> **PROBLEM REQUIREMENTS**
In the listing that follows, how many lines contain the string "left"? Provide only the number.

> **DATA EXTRACTS**
________________________________________
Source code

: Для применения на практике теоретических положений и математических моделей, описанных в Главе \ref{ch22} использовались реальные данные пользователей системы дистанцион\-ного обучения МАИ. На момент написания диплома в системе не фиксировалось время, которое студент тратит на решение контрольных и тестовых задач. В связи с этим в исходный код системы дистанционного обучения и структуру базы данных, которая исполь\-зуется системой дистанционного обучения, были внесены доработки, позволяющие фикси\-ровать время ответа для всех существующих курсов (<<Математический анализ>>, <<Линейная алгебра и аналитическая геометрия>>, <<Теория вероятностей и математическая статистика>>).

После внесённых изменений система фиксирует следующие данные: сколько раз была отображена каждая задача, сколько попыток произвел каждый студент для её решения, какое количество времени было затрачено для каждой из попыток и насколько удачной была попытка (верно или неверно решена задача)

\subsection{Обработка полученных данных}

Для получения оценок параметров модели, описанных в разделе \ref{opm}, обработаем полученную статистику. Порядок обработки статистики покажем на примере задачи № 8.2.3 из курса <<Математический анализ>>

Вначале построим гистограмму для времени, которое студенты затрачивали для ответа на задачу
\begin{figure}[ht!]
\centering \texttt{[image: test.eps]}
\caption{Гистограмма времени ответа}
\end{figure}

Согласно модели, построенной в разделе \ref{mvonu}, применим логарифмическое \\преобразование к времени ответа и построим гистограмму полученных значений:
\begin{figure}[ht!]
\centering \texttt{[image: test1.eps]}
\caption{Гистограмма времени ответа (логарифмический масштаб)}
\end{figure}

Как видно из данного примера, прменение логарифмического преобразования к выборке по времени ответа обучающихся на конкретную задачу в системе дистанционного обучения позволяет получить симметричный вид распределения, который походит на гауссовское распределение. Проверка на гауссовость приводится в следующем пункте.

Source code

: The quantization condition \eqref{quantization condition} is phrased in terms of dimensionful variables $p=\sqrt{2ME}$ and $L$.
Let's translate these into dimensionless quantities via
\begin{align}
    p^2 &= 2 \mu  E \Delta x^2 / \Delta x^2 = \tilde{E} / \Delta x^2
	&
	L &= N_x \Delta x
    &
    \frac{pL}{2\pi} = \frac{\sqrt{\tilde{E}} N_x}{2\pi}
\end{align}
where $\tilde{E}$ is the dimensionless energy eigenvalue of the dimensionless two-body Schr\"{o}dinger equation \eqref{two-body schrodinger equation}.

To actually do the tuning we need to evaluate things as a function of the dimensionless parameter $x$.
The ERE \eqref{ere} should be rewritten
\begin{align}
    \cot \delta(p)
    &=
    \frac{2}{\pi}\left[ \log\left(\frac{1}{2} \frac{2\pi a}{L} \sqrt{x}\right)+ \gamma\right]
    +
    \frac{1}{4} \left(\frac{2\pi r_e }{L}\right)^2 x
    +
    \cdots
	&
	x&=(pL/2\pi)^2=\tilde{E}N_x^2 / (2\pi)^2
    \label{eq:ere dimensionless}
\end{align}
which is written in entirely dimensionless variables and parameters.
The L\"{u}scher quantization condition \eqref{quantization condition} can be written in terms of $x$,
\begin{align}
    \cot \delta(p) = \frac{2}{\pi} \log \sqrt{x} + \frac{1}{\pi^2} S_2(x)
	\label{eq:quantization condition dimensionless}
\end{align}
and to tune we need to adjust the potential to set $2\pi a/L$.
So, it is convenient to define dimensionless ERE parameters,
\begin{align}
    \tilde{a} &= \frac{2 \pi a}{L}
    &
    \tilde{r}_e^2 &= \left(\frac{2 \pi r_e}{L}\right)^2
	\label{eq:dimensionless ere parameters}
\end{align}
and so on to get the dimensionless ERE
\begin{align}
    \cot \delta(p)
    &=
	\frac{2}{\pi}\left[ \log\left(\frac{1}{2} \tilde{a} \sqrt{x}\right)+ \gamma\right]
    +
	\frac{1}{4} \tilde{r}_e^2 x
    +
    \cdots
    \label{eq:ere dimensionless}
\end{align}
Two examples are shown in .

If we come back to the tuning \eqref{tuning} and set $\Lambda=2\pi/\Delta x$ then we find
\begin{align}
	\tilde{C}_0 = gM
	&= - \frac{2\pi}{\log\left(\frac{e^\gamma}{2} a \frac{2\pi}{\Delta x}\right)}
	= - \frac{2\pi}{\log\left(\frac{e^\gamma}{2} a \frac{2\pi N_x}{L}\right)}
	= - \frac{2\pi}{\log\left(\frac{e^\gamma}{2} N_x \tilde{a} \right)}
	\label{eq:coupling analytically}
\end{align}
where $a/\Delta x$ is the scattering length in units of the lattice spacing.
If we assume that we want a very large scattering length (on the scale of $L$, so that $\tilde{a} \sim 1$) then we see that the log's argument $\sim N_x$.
________________________________________
> **EXPECTED ANSWER**
7